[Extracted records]
+++++

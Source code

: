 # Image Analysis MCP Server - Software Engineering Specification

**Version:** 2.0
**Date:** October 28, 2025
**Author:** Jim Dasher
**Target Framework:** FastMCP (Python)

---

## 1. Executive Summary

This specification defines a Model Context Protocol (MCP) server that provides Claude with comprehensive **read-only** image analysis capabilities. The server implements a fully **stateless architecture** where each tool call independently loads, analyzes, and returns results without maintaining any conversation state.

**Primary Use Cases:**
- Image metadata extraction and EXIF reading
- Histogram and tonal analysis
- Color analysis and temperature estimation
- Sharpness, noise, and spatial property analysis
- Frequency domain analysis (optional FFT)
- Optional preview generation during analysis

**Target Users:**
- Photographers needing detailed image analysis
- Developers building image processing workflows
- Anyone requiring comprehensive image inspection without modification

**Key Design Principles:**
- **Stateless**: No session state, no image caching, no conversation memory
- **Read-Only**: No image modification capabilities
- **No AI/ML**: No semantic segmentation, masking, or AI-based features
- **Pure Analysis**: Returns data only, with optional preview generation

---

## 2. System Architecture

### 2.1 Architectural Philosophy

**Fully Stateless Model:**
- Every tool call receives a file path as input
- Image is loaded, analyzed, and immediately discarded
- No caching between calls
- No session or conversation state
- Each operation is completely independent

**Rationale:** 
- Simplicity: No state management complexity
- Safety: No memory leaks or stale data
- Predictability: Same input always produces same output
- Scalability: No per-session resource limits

+++++

EXERCISE DIRECTIONS
Copy the records out again word for word.

EXERCISE SOLUTION
Source code

: # Image Analysis MCP Server - Software Engineering Specification

**Version:** 2.0
**Date:** October 28, 2025
**Author:** Jim Dasher
**Target Framework:** FastMCP (Python)

---

## 1. Executive Summary

This specification defines a Model Context Protocol (MCP) server that provides Claude with comprehensive **read-only** image analysis capabilities. The server implements a fully **stateless architecture** where each tool call independently loads, analyzes, and returns results without maintaining any conversation state.

**Primary Use Cases:**
- Image metadata extraction and EXIF reading
- Histogram and tonal analysis
- Color analysis and temperature estimation
- Sharpness, noise, and spatial property analysis
- Frequency domain analysis (optional FFT)
- Optional preview generation during analysis

**Target Users:**
- Photographers needing detailed image analysis
- Developers building image processing workflows
- Anyone requiring comprehensive image inspection without modification

**Key Design Principles:**
- **Stateless**: No session state, no image caching, no conversation memory
- **Read-Only**: No image modification capabilities
- **No AI/ML**: No semantic segmentation, masking, or AI-based features
- **Pure Analysis**: Returns data only, with optional preview generation

---

## 2. System Architecture

### 2.1 Architectural Philosophy

**Fully Stateless Model:**
- Every tool call receives a file path as input
- Image is loaded, analyzed, and immediately discarded
- No caching between calls
- No session or conversation state
- Each operation is completely independent

**Rationale:** 
- Simplicity: No state management complexity
- Safety: No memory leaks or stale data
- Predictability: Same input always produces same output
- Scalability: No per-session resource limits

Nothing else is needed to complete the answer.